DATASET RECORDS section start
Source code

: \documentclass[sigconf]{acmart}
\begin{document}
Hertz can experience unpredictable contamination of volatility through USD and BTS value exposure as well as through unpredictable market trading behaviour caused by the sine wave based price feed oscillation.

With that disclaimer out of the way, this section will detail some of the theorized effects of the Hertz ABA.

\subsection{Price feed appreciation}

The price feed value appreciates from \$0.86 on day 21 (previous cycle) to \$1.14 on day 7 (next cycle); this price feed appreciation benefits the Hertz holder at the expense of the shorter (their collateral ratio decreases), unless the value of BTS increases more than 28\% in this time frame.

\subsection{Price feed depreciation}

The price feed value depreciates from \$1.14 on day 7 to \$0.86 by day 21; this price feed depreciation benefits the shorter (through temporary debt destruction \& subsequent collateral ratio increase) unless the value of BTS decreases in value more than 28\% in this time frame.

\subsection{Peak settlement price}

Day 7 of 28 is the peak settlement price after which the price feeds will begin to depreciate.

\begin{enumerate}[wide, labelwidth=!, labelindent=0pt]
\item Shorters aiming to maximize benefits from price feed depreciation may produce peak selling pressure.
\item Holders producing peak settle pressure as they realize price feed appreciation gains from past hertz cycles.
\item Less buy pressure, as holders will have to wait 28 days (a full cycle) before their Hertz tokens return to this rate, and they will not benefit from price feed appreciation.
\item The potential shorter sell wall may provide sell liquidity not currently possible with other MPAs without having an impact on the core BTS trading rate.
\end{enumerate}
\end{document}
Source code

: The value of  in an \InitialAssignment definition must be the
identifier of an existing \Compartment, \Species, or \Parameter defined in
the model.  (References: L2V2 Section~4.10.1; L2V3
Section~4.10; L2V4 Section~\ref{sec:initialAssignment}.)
DATASET RECORDS section end
WHAT TO WORK ON
Each of the lines from the one holding "BTS trading rate." through the final line of the entries is to be set down exactly, and no others.

RESULT OF THE TASK
\item The potential shorter sell wall may provide sell liquidity not currently possible with other MPAs without having an impact on the core BTS trading rate.
\end{enumerate}
\end{document}
Source code

: The value of  in an \InitialAssignment definition must be the
identifier of an existing \Compartment, \Species, or \Parameter defined in
the model.  (References: L2V2 Section~4.10.1; L2V3
Section~4.10; L2V4 Section~\ref{sec:initialAssignment}.)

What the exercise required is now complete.